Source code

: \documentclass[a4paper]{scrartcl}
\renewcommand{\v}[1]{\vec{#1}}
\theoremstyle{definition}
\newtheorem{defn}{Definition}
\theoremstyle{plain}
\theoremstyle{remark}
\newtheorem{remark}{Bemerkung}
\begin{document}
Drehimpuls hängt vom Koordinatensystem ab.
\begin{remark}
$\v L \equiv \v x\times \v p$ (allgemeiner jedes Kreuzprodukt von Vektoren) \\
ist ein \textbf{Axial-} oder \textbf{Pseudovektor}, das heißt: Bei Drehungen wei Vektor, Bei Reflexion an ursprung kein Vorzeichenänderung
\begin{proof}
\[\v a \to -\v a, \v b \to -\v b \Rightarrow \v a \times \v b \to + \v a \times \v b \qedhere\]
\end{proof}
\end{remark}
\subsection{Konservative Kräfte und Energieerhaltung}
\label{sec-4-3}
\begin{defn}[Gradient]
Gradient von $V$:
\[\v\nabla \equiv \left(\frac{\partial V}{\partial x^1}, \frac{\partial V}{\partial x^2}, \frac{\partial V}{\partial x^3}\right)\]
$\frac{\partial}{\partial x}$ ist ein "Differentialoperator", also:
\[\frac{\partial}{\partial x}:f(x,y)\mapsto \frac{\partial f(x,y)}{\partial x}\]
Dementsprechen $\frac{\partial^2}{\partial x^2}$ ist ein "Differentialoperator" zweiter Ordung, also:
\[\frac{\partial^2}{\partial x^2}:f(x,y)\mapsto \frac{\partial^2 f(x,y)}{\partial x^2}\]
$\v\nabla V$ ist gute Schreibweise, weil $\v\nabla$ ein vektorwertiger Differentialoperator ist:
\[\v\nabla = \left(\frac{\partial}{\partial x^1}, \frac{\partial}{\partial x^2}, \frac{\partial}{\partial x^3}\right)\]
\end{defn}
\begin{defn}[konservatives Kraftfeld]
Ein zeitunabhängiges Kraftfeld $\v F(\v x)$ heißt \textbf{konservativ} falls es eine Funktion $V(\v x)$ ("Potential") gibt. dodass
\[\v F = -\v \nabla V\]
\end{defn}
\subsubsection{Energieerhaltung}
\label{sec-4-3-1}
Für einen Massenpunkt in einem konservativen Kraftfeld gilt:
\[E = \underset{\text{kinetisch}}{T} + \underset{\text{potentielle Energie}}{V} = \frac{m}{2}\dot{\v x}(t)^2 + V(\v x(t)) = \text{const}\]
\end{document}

> _Exercise goal_
Would you repeat each of the records above exactly?

> _Finished exercise_
Source code

: \documentclass[a4paper]{scrartcl}
\renewcommand{\v}[1]{\vec{#1}}
\theoremstyle{definition}
\newtheorem{defn}{Definition}
\theoremstyle{plain}
\theoremstyle{remark}
\newtheorem{remark}{Bemerkung}
\begin{document}
Drehimpuls hängt vom Koordinatensystem ab.
\begin{remark}
$\v L \equiv \v x\times \v p$ (allgemeiner jedes Kreuzprodukt von Vektoren) \\
ist ein \textbf{Axial-} oder \textbf{Pseudovektor}, das heißt: Bei Drehungen wei Vektor, Bei Reflexion an ursprung kein Vorzeichenänderung
\begin{proof}
\[\v a \to -\v a, \v b \to -\v b \Rightarrow \v a \times \v b \to + \v a \times \v b \qedhere\]
\end{proof}
\end{remark}
\subsection{Konservative Kräfte und Energieerhaltung}
\label{sec-4-3}
\begin{defn}[Gradient]
Gradient von $V$:
\[\v\nabla \equiv \left(\frac{\partial V}{\partial x^1}, \frac{\partial V}{\partial x^2}, \frac{\partial V}{\partial x^3}\right)\]
$\frac{\partial}{\partial x}$ ist ein "Differentialoperator", also:
\[\frac{\partial}{\partial x}:f(x,y)\mapsto \frac{\partial f(x,y)}{\partial x}\]
Dementsprechen $\frac{\partial^2}{\partial x^2}$ ist ein "Differentialoperator" zweiter Ordung, also:
\[\frac{\partial^2}{\partial x^2}:f(x,y)\mapsto \frac{\partial^2 f(x,y)}{\partial x^2}\]
$\v\nabla V$ ist gute Schreibweise, weil $\v\nabla$ ein vektorwertiger Differentialoperator ist:
\[\v\nabla = \left(\frac{\partial}{\partial x^1}, \frac{\partial}{\partial x^2}, \frac{\partial}{\partial x^3}\right)\]
\end{defn}
\begin{defn}[konservatives Kraftfeld]
Ein zeitunabhängiges Kraftfeld $\v F(\v x)$ heißt \textbf{konservativ} falls es eine Funktion $V(\v x)$ ("Potential") gibt. dodass
\[\v F = -\v \nabla V\]
\end{defn}
\subsubsection{Energieerhaltung}
\label{sec-4-3-1}
Für einen Massenpunkt in einem konservativen Kraftfeld gilt:
\[E = \underset{\text{kinetisch}}{T} + \underset{\text{potentielle Energie}}{V} = \frac{m}{2}\dot{\v x}(t)^2 + V(\v x(t)) = \text{const}\]
\end{document}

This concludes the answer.